--- Input for this task ---

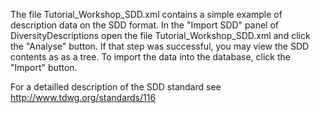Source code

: The file Tutorial_Workshop_SDD.xml contains a simple example of description data on the SDD format. In the "Import SDD" panel of DiversityDescriptions open the file Tutorial_Workshop_SDD.xml and click the "Analyse" button. If that step was successful, you may view the SDD contents as as a tree. To import the data into the database, click the "Import" button.

For a detailled description of the SDD standard see http://www.tdwg.org/standards/116 
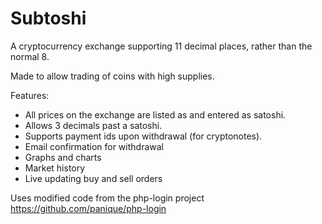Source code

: Subtoshi
========

A cryptocurrency exchange supporting 11 decimal places, rather than the normal 8.

Made to allow trading of coins with high supplies.

Features:

- All prices on the exchange are listed as and entered as satoshi.
- Allows 3 decimals past a satoshi.
- Supports payment ids upon withdrawal (for cryptonotes).
- Email confirmation for withdrawal
- Graphs and charts
- Market history
- Live updating buy and sell orders

Uses modified code from the php-login project
https://github.com/panique/php-login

---

- Assignment
Please transcribe the listing above verbatim and exclude every picture.

- Response area
Source code

: The file Tutorial_Workshop_SDD.xml contains a simple example of description data on the SDD format. In the "Import SDD" panel of DiversityDescriptions open the file Tutorial_Workshop_SDD.xml and click the "Analyse" button. If that step was successful, you may view the SDD contents as as a tree. To import the data into the database, click the "Import" button.

For a detailled description of the SDD standard see http://www.tdwg.org/standards/116 
Source code

: Subtoshi
========

A cryptocurrency exchange supporting 11 decimal places, rather than the normal 8.

Made to allow trading of coins with high supplies.

Features:

- All prices on the exchange are listed as and entered as satoshi.
- Allows 3 decimals past a satoshi.
- Supports payment ids upon withdrawal (for cryptonotes).
- Email confirmation for withdrawal
- Graphs and charts
- Market history
- Live updating buy and sell orders

Uses modified code from the php-login project
https://github.com/panique/php-login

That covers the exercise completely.